PROVIDED MATERIAL:
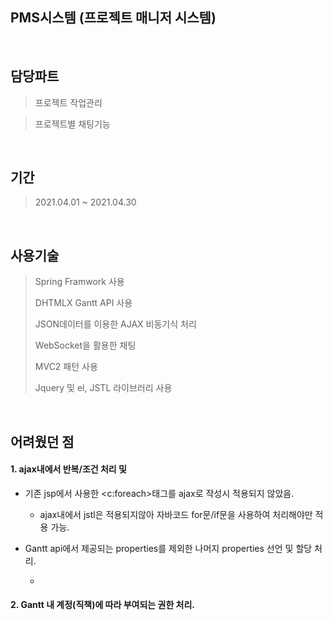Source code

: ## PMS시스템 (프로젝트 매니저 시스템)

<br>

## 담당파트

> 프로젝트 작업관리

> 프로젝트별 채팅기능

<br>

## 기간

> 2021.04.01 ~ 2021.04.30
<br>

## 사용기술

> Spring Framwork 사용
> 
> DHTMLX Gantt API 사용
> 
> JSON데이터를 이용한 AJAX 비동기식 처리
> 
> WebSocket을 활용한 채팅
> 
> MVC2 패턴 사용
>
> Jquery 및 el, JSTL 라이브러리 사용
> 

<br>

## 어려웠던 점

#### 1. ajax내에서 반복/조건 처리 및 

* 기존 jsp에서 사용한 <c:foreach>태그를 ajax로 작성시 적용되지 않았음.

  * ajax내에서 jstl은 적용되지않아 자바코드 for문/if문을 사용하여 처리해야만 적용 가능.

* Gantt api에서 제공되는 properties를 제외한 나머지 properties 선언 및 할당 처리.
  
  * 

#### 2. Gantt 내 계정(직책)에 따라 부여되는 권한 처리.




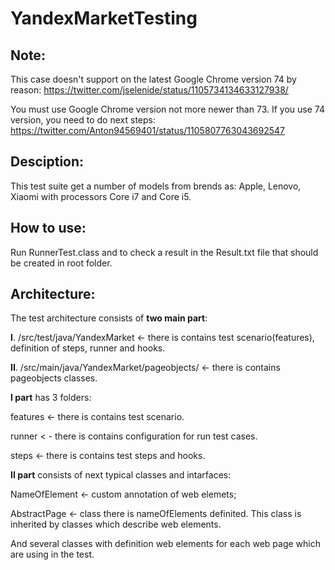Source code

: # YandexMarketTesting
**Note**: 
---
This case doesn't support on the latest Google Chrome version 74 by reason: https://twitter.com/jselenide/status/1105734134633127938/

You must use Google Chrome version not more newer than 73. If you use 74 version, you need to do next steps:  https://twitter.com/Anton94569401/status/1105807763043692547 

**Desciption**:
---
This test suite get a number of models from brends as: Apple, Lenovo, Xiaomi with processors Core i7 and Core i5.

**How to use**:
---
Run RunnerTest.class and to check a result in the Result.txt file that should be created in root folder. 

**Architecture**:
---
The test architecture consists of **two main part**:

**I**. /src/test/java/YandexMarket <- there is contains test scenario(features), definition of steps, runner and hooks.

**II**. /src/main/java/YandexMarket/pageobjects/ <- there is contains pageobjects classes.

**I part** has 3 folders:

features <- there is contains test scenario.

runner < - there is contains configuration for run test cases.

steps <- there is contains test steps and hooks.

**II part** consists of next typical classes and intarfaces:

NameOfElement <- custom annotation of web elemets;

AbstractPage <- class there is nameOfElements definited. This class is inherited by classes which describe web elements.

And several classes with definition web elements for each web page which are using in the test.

WHAT YOU ARE ASKED TO DO:
All of the entries above are to be restated word for word, minus the images.

ANSWER TO THE EXERCISE:
Source code

: ## PMS시스템 (프로젝트 매니저 시스템)

<br>

## 담당파트

> 프로젝트 작업관리

> 프로젝트별 채팅기능

<br>

## 기간

> 2021.04.01 ~ 2021.04.30
<br>

## 사용기술

> Spring Framwork 사용
> 
> DHTMLX Gantt API 사용
> 
> JSON데이터를 이용한 AJAX 비동기식 처리
> 
> WebSocket을 활용한 채팅
> 
> MVC2 패턴 사용
>
> Jquery 및 el, JSTL 라이브러리 사용
> 

<br>

## 어려웠던 점

#### 1. ajax내에서 반복/조건 처리 및 

* 기존 jsp에서 사용한 <c:foreach>태그를 ajax로 작성시 적용되지 않았음.

  * ajax내에서 jstl은 적용되지않아 자바코드 for문/if문을 사용하여 처리해야만 적용 가능.

* Gantt api에서 제공되는 properties를 제외한 나머지 properties 선언 및 할당 처리.
  
  * 

#### 2. Gantt 내 계정(직책)에 따라 부여되는 권한 처리.




Source code

: # YandexMarketTesting
**Note**: 
---
This case doesn't support on the latest Google Chrome version 74 by reason: https://twitter.com/jselenide/status/1105734134633127938/

You must use Google Chrome version not more newer than 73. If you use 74 version, you need to do next steps:  https://twitter.com/Anton94569401/status/1105807763043692547 

**Desciption**:
---
This test suite get a number of models from brends as: Apple, Lenovo, Xiaomi with processors Core i7 and Core i5.

**How to use**:
---
Run RunnerTest.class and to check a result in the Result.txt file that should be created in root folder. 

**Architecture**:
---
The test architecture consists of **two main part**:

**I**. /src/test/java/YandexMarket <- there is contains test scenario(features), definition of steps, runner and hooks.

**II**. /src/main/java/YandexMarket/pageobjects/ <- there is contains pageobjects classes.

**I part** has 3 folders:

features <- there is contains test scenario.

runner < - there is contains configuration for run test cases.

steps <- there is contains test steps and hooks.

**II part** consists of next typical classes and intarfaces:

NameOfElement <- custom annotation of web elemets;

AbstractPage <- class there is nameOfElements definited. This class is inherited by classes which describe web elements.

And several classes with definition web elements for each web page which are using in the test.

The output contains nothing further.